The spokesman of the group, Rotimi Olawale, said the government should have asked for the release some of the abducted Chibok schoolgirls as a proof that the negotiation was being done with the real Boko Haram leadership.
Olawale said, “For us in the BringBackOurGirls, the government needs to maintain a delicate balance in its negotiation with Boko Haram because the recent statement credited to principal secretary to the President says the negotiation is still going on.
“I think they should continue to negotiate with Boko Haram on that platform and secure the release of all those abducted.
“The initial question would be, is the government negotiating with the right group? I don’t know, government needs to take necessary caution.
“For me, the first thing would have been for the group to release some of the girls, so that we can be assured that they are the right group.”
Senator cautions FG
The lawmaker representing Borno Central Senatorial District in the Senate, Ahmed Zannah, has advised the Federal Government to be cautious in implementing any ceasefire with Boko Haram.
Zannah, in an interview with the News Agency of Nigeria in Maiduguri on Sunday, said the government must exercise high level of wisdom and discretion in dealing with the issue.
He said, “I do not think it is true, because Boko Haram insurgents are still attacking communities in Borno.
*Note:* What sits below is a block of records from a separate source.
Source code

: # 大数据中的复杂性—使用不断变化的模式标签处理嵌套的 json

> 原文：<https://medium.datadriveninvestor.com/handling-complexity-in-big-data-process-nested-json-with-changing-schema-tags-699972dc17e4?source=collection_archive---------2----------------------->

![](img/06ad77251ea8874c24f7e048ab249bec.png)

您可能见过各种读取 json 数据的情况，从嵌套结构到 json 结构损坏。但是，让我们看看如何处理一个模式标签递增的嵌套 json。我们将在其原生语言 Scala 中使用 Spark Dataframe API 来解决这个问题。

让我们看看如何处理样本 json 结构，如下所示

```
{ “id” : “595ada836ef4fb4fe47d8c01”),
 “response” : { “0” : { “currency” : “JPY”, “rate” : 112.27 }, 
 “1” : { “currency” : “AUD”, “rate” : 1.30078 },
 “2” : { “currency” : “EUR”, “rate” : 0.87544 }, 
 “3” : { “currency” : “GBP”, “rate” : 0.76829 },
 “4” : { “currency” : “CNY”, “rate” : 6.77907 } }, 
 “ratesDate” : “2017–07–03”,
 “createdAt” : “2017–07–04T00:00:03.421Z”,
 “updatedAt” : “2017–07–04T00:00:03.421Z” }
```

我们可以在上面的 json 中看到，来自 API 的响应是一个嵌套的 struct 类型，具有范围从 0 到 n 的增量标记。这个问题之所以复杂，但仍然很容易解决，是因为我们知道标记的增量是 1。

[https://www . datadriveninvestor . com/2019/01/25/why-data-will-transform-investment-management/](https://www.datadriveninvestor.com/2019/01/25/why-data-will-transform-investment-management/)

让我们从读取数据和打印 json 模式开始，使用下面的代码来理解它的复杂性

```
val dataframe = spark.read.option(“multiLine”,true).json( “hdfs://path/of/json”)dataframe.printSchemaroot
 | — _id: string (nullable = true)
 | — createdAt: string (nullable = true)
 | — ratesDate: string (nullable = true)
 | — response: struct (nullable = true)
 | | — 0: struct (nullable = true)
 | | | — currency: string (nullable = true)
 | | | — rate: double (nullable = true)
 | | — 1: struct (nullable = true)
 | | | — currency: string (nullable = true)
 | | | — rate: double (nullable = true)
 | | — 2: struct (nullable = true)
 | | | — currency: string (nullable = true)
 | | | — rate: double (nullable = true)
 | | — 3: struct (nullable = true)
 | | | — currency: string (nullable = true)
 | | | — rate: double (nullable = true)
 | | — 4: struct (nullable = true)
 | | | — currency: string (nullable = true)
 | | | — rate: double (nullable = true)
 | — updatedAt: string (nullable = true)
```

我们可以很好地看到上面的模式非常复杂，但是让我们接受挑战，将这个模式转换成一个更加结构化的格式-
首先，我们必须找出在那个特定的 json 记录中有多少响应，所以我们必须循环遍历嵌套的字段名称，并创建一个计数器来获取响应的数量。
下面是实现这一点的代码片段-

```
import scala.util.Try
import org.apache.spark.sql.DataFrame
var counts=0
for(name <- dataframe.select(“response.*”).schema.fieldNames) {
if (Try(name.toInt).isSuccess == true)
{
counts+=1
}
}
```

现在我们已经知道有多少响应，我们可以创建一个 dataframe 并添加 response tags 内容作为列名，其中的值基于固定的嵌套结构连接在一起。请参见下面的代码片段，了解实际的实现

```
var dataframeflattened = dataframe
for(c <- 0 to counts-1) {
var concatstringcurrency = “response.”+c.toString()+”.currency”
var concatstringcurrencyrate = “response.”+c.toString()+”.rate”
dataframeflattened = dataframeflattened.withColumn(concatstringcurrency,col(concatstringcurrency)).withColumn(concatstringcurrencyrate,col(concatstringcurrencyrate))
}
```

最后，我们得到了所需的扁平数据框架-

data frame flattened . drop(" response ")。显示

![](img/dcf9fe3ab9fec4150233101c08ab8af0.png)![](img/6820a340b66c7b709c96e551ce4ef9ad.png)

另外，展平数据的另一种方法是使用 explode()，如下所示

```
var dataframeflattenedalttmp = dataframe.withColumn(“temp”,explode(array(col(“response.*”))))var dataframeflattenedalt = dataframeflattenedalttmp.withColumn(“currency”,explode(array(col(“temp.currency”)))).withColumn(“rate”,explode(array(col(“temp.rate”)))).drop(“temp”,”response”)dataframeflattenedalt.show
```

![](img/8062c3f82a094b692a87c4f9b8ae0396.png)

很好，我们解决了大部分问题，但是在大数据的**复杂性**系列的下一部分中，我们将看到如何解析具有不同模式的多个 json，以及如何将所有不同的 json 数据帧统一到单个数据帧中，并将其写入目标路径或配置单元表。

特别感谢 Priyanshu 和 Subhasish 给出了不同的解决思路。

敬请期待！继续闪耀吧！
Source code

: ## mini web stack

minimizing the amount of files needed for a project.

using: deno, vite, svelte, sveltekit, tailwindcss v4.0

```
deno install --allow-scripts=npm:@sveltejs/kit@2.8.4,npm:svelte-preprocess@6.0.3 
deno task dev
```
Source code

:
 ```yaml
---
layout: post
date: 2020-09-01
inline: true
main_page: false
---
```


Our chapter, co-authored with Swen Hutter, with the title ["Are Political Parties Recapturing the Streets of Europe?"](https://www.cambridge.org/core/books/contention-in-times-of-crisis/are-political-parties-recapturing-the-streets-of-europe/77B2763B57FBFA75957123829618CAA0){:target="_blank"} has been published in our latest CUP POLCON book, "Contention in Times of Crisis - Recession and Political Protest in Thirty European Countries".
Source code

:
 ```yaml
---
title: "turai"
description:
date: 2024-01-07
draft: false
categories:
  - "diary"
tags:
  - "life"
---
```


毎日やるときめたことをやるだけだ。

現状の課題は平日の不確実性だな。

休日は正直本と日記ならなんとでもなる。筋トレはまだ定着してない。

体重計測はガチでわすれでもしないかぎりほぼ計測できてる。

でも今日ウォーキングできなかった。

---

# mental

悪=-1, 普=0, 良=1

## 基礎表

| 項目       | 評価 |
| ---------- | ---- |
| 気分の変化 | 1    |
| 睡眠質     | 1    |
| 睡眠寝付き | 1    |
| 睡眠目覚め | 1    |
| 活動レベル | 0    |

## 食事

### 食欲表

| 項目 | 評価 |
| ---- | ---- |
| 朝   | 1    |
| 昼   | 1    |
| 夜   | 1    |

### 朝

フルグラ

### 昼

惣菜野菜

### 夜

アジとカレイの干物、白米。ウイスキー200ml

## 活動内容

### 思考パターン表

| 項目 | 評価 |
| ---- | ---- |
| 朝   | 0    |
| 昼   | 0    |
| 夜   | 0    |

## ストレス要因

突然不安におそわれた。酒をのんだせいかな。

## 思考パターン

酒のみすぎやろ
The insurgents attacked villages in both northern and southern Borno on Saturday.”
Zannah said if the ceasefire was real , the insurgents would not have attacked the villages.
When contacted, the Borno State Government declined comments on the issue.
However, a media associate of Governor Kashim Shettima, Isa Gusau, told journalists on Sunday that the governor had no comment on the issue.
He said, “Governor Kashim Shettima has no comment on the issue for now. Shettima, whose state has been at the centre of Boko Haram attacks since 2009, says he has no comment for now over the reports, but he will speak at the appropriate time.”